I don’t think I have played a more vertigo-inducing game than this, or if I have, it’s sure to be in the top five along with the worst from the likes of e.g. Tomb Raider. The many vertical levels with thin walkways or tipped pillars often made me lift my shoulders.
This is the kind of game I’m not sure I would ever go VR for.
If only the game had been pure exploration, climbing and cutting my way to the end, I would have been a happy player. I might even have given the game 8 or maybe even 9 out of 10.
Unfortunately, that was not to be. Tiny’s brother Big (who was actually smaller) ran ahead and broke up the exploration with telekinetic action, throwing big boulders in my precise direction. This made for extremely stressful levels where I had to be on my toes, cut up his boulders in midair, and hurry to move closer. Often Big was standing on a floating stone that I could cut up, making him lose his balance. He then swooped towards a different floating stone to stand on – typically somewhere behind me.
These levels made me die 20-30 times or more. Yes, really.
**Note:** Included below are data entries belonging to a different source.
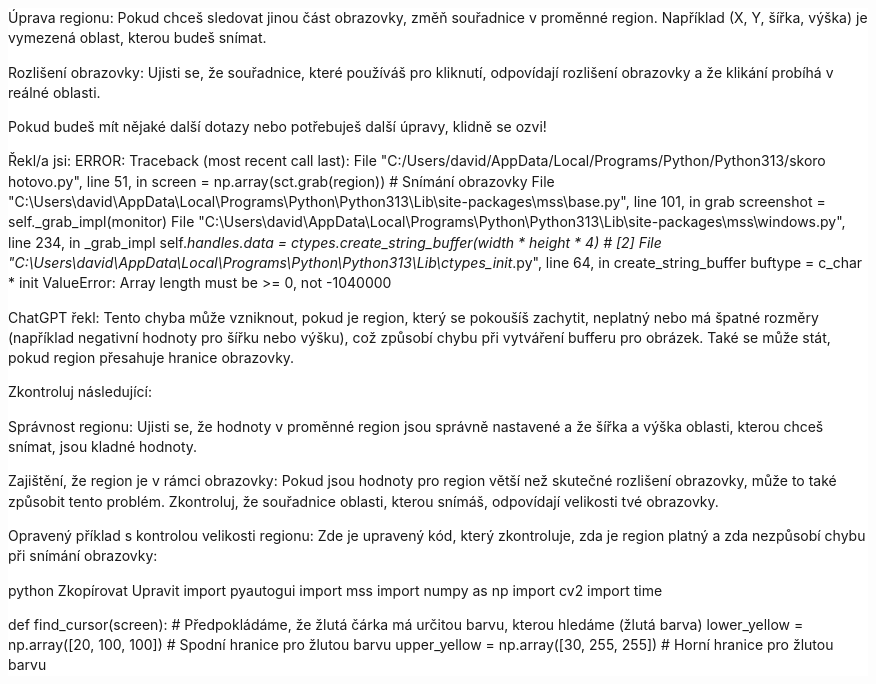 Úprava regionu: Pokud chceš sledovat jinou část obrazovky, změň souřadnice v proměnné region. Například (X, Y, šířka, výška) je vymezená oblast, kterou budeš snímat.

Rozlišení obrazovky: Ujisti se, že souřadnice, které používáš pro kliknutí, odpovídají rozlišení obrazovky a že klikání probíhá v reálné oblasti.

Pokud budeš mít nějaké další dotazy nebo potřebuješ další úpravy, klidně se ozvi!

Řekl/a jsi:
ERROR: Traceback (most recent call last):
  File "C:/Users/david/AppData/Local/Programs/Python/Python313/skoro hotovo.py", line 51, in <module>
    screen = np.array(sct.grab(region))  # Snímání obrazovky
  File "C:\Users\david\AppData\Local\Programs\Python\Python313\Lib\site-packages\mss\base.py", line 101, in grab
    screenshot = self._grab_impl(monitor)
  File "C:\Users\david\AppData\Local\Programs\Python\Python313\Lib\site-packages\mss\windows.py", line 234, in _grab_impl
    self._handles.data = ctypes.create_string_buffer(width * height * 4)  # [2]
  File "C:\Users\david\AppData\Local\Programs\Python\Python313\Lib\ctypes\__init__.py", line 64, in create_string_buffer
    buftype = c_char * init
ValueError: Array length must be >= 0, not -1040000

ChatGPT řekl:
Tento chyba může vzniknout, pokud je region, který se pokoušíš zachytit, neplatný nebo má špatné rozměry (například negativní hodnoty pro šířku nebo výšku), což způsobí chybu při vytváření bufferu pro obrázek. Také se může stát, pokud region přesahuje hranice obrazovky.

Zkontroluj následující:

Správnost regionu: Ujisti se, že hodnoty v proměnné region jsou správně nastavené a že šířka a výška oblasti, kterou chceš snímat, jsou kladné hodnoty.

Zajištění, že region je v rámci obrazovky: Pokud jsou hodnoty pro region větší než skutečné rozlišení obrazovky, může to také způsobit tento problém. Zkontroluj, že souřadnice oblasti, kterou snímáš, odpovídají velikosti tvé obrazovky.

Opravený příklad s kontrolou velikosti regionu:
Zde je upravený kód, který zkontroluje, zda je region platný a zda nezpůsobí chybu při snímání obrazovky:

python
Zkopírovat
Upravit
import pyautogui
import mss
import numpy as np
import cv2
import time

def find_cursor(screen):
    # Předpokládáme, že žlutá čárka má určitou barvu, kterou hledáme (žlutá barva)
    lower_yellow = np.array([20, 100, 100])  # Spodní hranice pro žlutou barvu
    upper_yellow = np.array([30, 255, 255])  # Horní hranice pro žlutou barvu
Sometimes from being crushed under boulders, sometimes from falling down from the abundance of edges above hellish depths that I barely had time to be careful about while it was raining boulders from above.
The inevitable boss arena fight in the end was especially sadistic. I quickly found out how to cut up the five islands that Big jumped between, but this then made him throw three enormous walls that could shatter the arena island I was standing on. This part felt so impossible that I had to view a YouTube video about how to deal with it. An old gaming nut like me shouldn’t have to do that.
Developers, shame on you.
But in between these atrocious displays of pure gaming abuse, the game once again reminded me how awesome it could be when Big was not around. There was a part where Tiny dropped into a pyramid, into the dark insides where stone underpants had to be slid into placeholders to open doors. This is probably also the place where my vertigo was tickled the most. But again that was really good gameplay.
To redeem themselves, the developers ought to make a new game with only Tiny’s name on it. Just throw Tiny in a deep dungeon or temple with no enemies whatsoever, and watch how players will love it.